**Aim of the exercise:** Working from the top of the records below, reproduce each line exactly, ending once you have written the line containing "### Installing DNSCrypt and Unbound".

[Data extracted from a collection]

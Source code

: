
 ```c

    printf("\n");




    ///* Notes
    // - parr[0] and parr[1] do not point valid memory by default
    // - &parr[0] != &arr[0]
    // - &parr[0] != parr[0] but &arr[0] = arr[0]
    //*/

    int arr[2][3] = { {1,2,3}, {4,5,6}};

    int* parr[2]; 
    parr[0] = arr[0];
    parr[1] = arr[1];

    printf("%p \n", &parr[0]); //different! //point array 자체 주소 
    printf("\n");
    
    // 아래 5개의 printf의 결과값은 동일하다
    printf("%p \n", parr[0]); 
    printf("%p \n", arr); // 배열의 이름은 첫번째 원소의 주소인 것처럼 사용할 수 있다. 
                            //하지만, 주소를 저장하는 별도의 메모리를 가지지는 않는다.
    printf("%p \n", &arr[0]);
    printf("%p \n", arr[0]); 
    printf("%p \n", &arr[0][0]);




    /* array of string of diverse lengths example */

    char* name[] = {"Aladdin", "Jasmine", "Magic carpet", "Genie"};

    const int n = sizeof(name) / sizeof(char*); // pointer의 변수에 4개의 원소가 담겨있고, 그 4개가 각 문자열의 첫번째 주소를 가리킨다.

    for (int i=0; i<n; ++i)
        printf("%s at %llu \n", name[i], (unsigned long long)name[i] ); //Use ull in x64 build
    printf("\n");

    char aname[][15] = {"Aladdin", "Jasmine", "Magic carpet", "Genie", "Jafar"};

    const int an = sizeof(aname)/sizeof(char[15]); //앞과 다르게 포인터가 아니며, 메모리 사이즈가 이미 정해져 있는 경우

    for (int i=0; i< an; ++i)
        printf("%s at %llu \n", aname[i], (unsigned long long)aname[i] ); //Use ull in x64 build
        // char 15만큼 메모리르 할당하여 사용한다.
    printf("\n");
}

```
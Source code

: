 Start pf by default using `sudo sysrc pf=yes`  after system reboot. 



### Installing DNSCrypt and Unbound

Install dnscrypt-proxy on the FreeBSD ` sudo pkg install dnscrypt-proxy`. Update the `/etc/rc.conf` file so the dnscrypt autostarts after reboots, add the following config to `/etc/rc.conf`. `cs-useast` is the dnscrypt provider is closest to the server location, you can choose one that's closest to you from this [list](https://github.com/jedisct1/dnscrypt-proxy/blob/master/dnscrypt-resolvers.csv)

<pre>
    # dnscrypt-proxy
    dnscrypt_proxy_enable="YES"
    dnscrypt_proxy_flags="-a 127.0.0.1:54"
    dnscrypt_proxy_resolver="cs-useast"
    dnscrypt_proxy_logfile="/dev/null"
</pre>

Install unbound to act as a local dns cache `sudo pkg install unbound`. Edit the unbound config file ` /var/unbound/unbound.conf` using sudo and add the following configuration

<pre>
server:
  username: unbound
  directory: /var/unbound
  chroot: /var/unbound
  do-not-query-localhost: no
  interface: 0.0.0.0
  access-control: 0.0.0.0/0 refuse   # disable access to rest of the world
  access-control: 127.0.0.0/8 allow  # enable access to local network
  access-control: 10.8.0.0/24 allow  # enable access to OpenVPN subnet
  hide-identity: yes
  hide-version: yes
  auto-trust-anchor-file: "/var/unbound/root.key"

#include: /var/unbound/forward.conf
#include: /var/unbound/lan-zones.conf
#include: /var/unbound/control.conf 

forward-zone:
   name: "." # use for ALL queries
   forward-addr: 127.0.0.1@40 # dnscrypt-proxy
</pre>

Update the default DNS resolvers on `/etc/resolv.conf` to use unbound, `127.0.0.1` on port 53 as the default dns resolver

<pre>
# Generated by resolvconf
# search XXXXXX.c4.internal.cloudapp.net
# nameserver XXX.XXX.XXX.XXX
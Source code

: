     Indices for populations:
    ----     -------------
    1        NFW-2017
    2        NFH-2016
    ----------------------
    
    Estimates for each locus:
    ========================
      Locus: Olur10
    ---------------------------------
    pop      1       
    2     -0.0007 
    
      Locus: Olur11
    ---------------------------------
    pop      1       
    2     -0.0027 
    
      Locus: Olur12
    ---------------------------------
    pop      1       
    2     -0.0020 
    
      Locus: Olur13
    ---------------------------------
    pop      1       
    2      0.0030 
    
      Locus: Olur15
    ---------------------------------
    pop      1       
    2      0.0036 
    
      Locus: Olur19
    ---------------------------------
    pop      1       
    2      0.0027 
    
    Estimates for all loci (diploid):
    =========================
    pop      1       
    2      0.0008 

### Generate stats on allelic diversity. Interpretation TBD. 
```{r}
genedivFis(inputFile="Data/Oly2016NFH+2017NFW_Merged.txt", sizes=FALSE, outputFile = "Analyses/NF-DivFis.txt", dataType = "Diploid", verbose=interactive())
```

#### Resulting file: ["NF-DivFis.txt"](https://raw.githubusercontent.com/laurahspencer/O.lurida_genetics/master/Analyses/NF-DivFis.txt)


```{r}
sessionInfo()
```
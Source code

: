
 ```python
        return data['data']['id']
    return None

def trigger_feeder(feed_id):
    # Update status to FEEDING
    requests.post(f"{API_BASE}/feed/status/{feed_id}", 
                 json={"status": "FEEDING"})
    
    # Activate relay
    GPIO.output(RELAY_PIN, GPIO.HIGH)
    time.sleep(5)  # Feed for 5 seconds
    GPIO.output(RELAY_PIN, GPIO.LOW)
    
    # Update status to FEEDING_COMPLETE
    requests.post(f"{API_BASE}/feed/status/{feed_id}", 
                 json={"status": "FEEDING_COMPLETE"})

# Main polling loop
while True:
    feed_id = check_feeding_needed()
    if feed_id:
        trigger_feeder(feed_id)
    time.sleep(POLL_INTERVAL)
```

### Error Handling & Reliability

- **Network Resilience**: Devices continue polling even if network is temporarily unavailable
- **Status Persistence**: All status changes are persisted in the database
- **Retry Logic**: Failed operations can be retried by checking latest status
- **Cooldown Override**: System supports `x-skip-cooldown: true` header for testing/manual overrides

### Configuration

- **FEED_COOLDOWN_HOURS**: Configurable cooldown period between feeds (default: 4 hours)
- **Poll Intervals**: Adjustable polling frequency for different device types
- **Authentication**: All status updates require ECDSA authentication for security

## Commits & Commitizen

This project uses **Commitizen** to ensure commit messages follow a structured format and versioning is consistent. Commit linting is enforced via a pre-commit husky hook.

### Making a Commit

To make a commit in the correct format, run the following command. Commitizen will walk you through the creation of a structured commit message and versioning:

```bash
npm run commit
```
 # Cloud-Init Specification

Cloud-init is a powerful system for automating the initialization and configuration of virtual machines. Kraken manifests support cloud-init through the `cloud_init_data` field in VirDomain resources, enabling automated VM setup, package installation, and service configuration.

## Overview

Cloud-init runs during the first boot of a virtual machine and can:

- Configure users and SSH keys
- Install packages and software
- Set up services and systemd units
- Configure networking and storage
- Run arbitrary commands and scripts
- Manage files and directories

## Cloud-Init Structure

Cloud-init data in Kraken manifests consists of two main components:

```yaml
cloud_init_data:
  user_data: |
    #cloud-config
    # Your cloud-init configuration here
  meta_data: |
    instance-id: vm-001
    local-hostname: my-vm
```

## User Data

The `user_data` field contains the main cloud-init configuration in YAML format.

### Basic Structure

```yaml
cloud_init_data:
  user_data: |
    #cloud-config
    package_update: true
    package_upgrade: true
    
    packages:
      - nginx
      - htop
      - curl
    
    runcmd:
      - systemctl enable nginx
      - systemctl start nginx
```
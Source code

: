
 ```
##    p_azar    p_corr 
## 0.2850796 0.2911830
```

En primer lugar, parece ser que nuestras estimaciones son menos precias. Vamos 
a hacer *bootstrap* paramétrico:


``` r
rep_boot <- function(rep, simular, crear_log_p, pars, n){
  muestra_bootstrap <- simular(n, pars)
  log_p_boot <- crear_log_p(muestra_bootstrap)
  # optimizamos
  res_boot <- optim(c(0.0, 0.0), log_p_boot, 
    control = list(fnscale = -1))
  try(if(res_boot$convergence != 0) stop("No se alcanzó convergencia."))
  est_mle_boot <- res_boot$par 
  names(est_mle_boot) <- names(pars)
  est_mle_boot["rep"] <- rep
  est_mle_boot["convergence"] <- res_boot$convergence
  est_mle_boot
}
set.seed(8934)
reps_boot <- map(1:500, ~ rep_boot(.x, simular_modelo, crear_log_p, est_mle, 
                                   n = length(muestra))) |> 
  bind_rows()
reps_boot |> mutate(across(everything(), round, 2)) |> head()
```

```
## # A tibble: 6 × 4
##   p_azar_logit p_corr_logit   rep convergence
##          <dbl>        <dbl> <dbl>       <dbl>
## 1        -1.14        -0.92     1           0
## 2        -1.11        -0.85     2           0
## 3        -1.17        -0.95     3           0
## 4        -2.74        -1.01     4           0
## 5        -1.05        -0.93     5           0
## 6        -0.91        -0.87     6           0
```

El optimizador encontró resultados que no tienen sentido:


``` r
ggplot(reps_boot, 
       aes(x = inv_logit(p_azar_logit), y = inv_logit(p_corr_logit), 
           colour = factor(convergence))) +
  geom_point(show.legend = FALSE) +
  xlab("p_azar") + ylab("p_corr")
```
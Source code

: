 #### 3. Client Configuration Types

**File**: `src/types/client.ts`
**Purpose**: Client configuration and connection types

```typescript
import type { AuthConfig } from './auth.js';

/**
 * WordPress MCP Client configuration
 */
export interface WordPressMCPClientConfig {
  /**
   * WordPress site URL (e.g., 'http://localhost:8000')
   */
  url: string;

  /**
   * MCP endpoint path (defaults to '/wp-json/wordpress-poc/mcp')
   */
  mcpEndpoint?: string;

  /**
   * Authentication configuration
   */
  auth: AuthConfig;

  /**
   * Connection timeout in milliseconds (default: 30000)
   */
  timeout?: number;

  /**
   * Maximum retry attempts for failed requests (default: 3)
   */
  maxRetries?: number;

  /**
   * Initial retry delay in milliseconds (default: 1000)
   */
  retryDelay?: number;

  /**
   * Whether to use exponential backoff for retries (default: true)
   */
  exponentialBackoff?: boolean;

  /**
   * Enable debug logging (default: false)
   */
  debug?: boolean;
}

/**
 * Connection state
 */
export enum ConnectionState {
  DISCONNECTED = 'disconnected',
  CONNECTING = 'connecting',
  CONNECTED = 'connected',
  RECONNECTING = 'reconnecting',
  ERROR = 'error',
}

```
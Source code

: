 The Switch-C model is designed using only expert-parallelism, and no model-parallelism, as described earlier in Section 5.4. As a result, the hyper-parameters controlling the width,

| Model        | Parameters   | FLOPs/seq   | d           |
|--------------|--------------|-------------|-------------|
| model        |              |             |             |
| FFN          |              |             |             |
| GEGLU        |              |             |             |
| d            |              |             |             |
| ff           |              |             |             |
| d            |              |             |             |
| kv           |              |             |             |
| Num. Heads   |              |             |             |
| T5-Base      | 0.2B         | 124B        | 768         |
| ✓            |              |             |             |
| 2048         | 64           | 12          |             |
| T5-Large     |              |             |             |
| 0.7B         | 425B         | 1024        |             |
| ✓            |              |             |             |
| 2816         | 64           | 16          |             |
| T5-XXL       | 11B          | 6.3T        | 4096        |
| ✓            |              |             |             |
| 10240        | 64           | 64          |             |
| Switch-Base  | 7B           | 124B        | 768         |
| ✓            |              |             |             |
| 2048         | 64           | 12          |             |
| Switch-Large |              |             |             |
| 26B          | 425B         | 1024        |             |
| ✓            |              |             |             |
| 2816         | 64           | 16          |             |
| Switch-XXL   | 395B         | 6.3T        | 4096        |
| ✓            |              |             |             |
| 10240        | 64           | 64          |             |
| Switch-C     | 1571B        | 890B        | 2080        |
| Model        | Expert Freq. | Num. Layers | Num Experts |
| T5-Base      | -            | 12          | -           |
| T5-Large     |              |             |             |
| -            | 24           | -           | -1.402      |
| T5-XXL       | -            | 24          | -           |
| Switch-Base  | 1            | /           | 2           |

**Solution:**
Source code

:
 ```c

    printf("\n");




    ///* Notes
    // - parr[0] and parr[1] do not point valid memory by default
    // - &parr[0] != &arr[0]
    // - &parr[0] != parr[0] but &arr[0] = arr[0]
    //*/

    int arr[2][3] = { {1,2,3}, {4,5,6}};

    int* parr[2]; 
    parr[0] = arr[0];
    parr[1] = arr[1];

    printf("%p \n", &parr[0]); //different! //point array 자체 주소 
    printf("\n");
    
    // 아래 5개의 printf의 결과값은 동일하다
    printf("%p \n", parr[0]); 
    printf("%p \n", arr); // 배열의 이름은 첫번째 원소의 주소인 것처럼 사용할 수 있다. 
                            //하지만, 주소를 저장하는 별도의 메모리를 가지지는 않는다.
    printf("%p \n", &arr[0]);
    printf("%p \n", arr[0]); 
    printf("%p \n", &arr[0][0]);




    /* array of string of diverse lengths example */

    char* name[] = {"Aladdin", "Jasmine", "Magic carpet", "Genie"};

    const int n = sizeof(name) / sizeof(char*); // pointer의 변수에 4개의 원소가 담겨있고, 그 4개가 각 문자열의 첫번째 주소를 가리킨다.

    for (int i=0; i<n; ++i)
        printf("%s at %llu \n", name[i], (unsigned long long)name[i] ); //Use ull in x64 build
    printf("\n");

    char aname[][15] = {"Aladdin", "Jasmine", "Magic carpet", "Genie", "Jafar"};

    const int an = sizeof(aname)/sizeof(char[15]); //앞과 다르게 포인터가 아니며, 메모리 사이즈가 이미 정해져 있는 경우

    for (int i=0; i< an; ++i)
        printf("%s at %llu \n", aname[i], (unsigned long long)aname[i] ); //Use ull in x64 build
        // char 15만큼 메모리르 할당하여 사용한다.
    printf("\n");
}

```
Source code

: Start pf by default using `sudo sysrc pf=yes`  after system reboot. 



### Installing DNSCrypt and Unbound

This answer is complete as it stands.